Provide an exact copy of the lines from the beginning of the records through the line that includes "flex; justify-content: center;", and of no others.

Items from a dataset
-- Opening Marker --

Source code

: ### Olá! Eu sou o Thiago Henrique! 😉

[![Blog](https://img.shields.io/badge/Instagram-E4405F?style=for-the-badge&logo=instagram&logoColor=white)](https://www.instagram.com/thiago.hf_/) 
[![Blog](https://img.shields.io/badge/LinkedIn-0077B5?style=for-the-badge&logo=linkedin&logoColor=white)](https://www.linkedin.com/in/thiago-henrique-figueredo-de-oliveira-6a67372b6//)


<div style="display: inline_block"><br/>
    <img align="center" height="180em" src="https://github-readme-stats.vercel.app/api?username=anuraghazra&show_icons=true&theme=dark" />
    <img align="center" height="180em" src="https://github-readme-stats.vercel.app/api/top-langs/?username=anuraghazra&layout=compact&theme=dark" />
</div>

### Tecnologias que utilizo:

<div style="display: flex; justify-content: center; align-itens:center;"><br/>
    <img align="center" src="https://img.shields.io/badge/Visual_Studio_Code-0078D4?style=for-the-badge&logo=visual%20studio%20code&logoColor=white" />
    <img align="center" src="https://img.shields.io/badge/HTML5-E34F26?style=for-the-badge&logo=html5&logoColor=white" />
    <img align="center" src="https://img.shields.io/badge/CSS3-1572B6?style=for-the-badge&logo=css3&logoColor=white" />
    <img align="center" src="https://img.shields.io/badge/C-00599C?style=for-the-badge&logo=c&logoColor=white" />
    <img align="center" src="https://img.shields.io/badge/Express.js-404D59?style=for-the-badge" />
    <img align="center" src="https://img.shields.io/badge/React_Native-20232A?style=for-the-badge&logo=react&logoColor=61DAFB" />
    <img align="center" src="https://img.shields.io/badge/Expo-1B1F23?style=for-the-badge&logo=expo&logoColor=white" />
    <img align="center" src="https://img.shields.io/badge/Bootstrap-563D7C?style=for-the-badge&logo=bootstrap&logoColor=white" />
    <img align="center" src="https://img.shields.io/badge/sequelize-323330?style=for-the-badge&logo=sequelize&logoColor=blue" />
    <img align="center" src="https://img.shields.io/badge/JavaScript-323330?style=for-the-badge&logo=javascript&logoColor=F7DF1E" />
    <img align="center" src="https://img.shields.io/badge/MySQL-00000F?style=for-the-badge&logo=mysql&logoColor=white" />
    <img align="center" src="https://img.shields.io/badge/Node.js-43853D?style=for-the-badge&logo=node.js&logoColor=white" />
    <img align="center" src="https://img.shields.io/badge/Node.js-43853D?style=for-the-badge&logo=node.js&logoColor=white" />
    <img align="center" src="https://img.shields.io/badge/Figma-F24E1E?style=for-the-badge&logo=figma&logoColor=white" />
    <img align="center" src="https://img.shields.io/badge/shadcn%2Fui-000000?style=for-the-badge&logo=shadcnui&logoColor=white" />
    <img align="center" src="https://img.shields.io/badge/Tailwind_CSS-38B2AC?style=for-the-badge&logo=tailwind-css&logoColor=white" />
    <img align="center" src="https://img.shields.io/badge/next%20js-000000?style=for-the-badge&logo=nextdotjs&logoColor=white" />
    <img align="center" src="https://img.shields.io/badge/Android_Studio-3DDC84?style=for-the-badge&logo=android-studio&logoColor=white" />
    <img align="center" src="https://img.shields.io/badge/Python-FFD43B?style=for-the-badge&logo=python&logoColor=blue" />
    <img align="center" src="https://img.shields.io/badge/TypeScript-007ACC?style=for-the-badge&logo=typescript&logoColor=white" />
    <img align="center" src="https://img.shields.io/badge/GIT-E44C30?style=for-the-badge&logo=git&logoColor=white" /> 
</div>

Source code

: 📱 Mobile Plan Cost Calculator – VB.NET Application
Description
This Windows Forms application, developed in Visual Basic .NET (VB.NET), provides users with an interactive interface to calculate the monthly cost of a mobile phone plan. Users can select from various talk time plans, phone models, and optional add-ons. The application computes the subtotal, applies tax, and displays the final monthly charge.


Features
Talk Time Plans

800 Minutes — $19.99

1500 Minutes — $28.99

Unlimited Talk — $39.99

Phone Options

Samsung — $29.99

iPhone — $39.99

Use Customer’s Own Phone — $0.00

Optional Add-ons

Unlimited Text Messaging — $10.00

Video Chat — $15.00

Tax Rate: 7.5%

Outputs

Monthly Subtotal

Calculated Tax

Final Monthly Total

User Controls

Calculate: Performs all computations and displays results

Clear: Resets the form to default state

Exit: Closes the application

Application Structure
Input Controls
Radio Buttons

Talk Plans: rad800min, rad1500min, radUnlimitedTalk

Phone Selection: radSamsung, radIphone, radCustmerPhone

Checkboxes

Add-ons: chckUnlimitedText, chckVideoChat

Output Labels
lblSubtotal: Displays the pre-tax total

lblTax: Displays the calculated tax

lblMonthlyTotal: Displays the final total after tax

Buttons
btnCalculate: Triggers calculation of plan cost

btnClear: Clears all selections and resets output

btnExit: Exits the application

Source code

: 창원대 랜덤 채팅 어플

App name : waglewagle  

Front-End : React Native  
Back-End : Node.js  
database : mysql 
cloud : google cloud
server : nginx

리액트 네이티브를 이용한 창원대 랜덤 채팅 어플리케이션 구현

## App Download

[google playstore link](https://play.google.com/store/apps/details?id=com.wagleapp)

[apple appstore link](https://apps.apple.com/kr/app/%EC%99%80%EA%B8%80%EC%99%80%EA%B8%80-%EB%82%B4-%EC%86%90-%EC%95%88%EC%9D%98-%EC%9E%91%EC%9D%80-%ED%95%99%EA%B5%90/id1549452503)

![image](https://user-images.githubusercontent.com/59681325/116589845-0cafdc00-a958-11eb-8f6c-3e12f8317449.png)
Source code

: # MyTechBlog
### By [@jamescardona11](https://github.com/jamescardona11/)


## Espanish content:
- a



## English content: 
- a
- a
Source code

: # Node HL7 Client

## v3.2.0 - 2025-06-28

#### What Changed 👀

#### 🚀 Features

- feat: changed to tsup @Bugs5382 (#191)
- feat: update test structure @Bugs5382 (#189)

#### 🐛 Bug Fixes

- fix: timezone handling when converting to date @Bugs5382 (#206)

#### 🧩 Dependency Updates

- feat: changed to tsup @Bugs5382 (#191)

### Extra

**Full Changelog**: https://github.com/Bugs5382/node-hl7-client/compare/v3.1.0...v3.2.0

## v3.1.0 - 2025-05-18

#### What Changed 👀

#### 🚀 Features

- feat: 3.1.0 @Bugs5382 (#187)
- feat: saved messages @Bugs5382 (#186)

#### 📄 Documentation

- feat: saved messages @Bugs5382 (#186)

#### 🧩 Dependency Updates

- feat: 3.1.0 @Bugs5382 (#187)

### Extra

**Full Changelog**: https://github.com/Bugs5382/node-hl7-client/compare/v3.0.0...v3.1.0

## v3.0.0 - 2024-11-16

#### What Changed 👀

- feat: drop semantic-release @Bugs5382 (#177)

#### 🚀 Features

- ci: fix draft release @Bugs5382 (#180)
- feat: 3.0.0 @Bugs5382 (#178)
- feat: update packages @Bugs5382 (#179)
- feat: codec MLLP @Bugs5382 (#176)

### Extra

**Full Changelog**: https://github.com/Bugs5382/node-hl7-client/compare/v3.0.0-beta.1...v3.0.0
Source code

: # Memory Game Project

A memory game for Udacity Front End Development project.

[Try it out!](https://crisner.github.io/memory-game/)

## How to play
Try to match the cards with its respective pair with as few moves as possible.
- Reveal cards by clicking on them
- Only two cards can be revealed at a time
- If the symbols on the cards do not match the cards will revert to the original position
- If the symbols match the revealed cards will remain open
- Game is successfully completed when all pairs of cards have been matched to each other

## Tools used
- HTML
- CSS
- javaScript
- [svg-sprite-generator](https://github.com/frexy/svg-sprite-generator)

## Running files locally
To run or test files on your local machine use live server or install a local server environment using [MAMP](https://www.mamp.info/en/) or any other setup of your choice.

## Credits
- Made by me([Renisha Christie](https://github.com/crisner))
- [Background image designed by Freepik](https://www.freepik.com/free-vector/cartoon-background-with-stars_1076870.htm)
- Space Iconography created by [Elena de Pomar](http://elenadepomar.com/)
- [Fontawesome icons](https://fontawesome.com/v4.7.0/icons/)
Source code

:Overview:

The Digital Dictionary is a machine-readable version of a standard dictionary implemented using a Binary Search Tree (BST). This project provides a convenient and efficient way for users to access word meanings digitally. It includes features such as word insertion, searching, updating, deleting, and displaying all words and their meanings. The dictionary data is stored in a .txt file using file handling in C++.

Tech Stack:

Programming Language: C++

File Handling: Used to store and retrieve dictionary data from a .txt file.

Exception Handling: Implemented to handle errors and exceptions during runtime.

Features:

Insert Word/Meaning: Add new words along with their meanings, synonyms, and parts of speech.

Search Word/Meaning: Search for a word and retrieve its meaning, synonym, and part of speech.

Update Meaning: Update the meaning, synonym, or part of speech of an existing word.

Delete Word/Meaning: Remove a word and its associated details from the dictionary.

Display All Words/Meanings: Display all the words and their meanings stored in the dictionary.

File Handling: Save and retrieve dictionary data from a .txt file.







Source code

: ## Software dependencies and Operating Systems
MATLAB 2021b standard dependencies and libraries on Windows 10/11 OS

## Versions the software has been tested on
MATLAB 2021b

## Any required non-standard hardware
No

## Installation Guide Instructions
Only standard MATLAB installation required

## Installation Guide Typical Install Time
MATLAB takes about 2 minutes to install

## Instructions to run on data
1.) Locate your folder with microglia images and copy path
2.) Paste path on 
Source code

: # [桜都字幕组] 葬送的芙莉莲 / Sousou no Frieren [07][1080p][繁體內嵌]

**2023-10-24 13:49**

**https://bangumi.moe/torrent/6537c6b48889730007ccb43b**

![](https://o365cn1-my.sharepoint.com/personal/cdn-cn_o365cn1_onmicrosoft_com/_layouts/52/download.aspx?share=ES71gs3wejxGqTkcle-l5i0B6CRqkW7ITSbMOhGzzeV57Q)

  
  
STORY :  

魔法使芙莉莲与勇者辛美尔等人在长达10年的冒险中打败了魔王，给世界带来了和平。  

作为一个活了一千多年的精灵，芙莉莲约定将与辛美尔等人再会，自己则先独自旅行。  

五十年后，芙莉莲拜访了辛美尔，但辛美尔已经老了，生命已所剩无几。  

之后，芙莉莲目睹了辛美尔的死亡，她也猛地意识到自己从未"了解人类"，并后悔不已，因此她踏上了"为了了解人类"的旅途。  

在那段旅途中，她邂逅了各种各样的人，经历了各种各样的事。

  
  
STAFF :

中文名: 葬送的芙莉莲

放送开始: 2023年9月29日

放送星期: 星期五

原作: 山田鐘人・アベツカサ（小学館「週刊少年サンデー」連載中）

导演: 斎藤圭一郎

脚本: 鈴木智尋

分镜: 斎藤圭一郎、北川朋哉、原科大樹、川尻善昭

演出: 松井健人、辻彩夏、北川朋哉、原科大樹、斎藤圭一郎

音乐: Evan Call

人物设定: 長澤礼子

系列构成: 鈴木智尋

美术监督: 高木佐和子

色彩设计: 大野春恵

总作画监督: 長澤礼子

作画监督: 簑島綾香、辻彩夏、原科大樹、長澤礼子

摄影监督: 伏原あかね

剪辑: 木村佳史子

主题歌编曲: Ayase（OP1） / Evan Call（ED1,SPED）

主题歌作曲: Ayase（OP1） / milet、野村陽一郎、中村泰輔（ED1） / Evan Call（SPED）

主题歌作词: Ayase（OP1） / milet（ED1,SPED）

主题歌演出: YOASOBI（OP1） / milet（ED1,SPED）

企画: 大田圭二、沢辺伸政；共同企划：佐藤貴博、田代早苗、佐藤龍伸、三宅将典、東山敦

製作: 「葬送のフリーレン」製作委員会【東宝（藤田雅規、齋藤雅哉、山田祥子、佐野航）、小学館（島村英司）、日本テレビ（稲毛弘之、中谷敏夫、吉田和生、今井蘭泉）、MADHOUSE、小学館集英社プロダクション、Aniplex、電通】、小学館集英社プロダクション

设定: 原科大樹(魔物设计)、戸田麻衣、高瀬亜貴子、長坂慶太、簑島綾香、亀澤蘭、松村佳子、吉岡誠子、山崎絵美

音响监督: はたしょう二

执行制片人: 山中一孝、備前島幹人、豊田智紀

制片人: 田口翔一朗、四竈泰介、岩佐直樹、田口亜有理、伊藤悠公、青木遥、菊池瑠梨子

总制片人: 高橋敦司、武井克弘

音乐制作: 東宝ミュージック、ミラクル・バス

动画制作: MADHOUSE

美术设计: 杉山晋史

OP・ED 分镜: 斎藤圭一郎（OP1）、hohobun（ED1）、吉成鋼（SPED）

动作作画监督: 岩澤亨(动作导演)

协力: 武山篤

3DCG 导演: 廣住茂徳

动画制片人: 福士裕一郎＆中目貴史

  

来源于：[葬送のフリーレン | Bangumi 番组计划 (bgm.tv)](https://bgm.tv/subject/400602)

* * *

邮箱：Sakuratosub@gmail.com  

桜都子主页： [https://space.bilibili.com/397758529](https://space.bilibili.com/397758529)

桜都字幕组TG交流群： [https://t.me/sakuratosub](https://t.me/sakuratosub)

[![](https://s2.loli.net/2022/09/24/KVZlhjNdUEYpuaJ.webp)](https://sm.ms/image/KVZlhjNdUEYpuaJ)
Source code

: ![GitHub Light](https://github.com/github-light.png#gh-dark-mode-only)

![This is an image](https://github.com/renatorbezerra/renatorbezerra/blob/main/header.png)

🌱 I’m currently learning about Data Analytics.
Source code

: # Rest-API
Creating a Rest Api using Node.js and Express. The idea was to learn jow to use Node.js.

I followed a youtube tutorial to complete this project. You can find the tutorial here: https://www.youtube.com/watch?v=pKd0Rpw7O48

-- Closing Marker --

**Task output:**
Source code

: ### Olá! Eu sou o Thiago Henrique! 😉

[![Blog](https://img.shields.io/badge/Instagram-E4405F?style=for-the-badge&logo=instagram&logoColor=white)](https://www.instagram.com/thiago.hf_/) 
[![Blog](https://img.shields.io/badge/LinkedIn-0077B5?style=for-the-badge&logo=linkedin&logoColor=white)](https://www.linkedin.com/in/thiago-henrique-figueredo-de-oliveira-6a67372b6//)


<div style="display: inline_block"><br/>
    <img align="center" height="180em" src="https://github-readme-stats.vercel.app/api?username=anuraghazra&show_icons=true&theme=dark" />
    <img align="center" height="180em" src="https://github-readme-stats.vercel.app/api/top-langs/?username=anuraghazra&layout=compact&theme=dark" />
</div>

### Tecnologias que utilizo:

<div style="display: flex; justify-content: center; align-itens:center;"><br/>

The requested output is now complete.